▸ **The problem**: Report all lines in the records that hold the string "enabled".

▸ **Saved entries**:

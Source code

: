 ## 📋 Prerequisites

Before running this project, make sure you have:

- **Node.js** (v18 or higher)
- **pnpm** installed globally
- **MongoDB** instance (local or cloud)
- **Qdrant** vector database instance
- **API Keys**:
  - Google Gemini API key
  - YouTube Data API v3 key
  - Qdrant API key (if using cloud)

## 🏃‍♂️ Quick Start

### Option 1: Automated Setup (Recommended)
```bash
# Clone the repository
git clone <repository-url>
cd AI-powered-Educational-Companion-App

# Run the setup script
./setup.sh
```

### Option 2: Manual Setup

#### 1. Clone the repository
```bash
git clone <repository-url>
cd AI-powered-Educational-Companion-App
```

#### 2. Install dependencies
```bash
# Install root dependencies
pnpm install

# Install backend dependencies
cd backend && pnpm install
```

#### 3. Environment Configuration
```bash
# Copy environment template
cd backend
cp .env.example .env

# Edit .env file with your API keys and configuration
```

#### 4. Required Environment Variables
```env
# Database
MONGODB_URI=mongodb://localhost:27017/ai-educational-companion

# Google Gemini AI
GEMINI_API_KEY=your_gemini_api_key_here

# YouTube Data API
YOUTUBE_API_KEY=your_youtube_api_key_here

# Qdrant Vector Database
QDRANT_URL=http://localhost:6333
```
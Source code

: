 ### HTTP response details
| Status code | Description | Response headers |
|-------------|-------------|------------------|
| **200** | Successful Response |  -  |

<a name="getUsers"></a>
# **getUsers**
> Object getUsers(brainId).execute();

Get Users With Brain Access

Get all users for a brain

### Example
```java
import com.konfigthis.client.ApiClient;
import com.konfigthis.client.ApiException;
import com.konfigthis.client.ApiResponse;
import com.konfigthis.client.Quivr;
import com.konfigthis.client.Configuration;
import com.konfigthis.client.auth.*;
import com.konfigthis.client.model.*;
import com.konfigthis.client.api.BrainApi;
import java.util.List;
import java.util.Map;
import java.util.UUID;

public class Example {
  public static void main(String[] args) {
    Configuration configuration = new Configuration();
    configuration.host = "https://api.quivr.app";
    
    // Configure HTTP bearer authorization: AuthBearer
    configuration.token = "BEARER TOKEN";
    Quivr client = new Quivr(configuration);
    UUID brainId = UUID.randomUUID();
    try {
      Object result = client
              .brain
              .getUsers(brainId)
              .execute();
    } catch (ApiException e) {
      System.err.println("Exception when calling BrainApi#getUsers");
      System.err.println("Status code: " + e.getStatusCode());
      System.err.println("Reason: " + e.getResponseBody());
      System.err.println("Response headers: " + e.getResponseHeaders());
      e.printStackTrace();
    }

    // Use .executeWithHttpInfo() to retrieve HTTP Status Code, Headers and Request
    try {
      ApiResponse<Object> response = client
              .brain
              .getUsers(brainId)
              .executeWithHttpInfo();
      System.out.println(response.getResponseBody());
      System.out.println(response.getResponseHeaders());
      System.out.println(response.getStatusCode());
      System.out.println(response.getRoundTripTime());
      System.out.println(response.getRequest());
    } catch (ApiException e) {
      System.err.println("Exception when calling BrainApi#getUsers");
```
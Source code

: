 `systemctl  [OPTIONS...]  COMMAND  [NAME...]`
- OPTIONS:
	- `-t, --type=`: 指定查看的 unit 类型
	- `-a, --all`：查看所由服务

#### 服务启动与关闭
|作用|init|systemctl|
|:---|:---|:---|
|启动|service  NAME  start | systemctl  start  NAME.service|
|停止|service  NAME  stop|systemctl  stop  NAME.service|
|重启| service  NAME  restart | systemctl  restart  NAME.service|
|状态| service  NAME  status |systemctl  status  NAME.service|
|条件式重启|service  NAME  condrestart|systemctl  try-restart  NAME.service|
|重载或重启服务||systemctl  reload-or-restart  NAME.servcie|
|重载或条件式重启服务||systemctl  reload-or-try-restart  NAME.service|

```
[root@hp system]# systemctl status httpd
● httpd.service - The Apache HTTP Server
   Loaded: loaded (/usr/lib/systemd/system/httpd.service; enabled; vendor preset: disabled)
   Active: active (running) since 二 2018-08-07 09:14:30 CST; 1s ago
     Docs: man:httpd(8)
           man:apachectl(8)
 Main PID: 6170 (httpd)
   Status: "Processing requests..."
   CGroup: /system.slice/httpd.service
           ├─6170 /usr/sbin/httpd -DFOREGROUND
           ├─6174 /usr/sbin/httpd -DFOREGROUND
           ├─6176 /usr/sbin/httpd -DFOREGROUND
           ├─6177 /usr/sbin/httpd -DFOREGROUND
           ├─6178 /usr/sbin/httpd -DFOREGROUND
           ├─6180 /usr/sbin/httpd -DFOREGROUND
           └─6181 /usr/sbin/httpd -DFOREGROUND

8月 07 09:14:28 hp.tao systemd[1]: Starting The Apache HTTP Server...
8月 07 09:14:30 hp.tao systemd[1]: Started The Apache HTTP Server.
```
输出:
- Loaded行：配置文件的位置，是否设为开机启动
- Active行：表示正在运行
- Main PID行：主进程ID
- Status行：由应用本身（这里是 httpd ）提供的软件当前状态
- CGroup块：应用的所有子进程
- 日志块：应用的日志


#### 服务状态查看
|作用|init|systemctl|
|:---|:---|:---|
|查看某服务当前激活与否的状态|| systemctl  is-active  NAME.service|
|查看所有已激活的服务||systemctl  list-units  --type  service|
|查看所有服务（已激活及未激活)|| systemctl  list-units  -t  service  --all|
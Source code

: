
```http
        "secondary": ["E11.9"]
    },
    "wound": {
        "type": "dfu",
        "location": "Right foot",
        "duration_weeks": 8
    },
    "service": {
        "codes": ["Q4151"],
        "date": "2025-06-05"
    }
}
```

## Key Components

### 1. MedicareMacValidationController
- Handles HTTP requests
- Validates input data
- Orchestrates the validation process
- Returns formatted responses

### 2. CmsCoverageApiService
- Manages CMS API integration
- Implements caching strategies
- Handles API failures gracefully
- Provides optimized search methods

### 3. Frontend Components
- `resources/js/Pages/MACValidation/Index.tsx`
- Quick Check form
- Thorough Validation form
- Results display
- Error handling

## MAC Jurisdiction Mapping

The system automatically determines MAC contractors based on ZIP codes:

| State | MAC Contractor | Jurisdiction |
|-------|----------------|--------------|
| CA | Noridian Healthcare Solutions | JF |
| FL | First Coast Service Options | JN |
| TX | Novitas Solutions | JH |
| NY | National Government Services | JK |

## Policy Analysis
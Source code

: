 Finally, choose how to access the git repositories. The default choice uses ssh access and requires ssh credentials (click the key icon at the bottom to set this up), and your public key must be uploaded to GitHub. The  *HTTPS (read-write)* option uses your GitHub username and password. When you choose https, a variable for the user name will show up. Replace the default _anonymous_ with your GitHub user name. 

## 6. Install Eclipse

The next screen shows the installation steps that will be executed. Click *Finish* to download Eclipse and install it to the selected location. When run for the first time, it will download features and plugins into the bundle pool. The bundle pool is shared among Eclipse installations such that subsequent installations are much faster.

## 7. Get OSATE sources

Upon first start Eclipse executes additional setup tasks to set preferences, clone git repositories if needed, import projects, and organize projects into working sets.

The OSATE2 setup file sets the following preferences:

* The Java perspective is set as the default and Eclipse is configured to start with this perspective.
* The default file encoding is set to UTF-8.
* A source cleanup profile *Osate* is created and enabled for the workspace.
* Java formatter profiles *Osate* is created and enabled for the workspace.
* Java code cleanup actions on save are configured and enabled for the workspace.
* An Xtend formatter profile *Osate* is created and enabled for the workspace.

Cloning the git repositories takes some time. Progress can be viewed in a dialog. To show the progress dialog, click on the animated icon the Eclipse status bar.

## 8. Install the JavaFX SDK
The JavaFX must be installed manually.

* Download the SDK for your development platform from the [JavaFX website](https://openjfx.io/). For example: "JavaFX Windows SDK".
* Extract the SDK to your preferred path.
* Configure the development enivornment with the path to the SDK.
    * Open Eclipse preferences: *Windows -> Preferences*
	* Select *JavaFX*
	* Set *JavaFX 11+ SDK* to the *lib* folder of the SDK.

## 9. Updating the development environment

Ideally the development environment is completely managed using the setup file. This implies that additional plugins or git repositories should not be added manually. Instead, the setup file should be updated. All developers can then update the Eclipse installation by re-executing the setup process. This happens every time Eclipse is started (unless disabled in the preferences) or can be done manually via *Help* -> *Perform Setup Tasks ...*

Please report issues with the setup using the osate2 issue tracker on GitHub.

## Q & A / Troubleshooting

▸ **Solution for this exercise**:
   Loaded: loaded (/usr/lib/systemd/system/httpd.service; enabled; vendor preset: disabled)
* A source cleanup profile *Osate* is created and enabled for the workspace.
* Java formatter profiles *Osate* is created and enabled for the workspace.
* Java code cleanup actions on save are configured and enabled for the workspace.
* An Xtend formatter profile *Osate* is created and enabled for the workspace.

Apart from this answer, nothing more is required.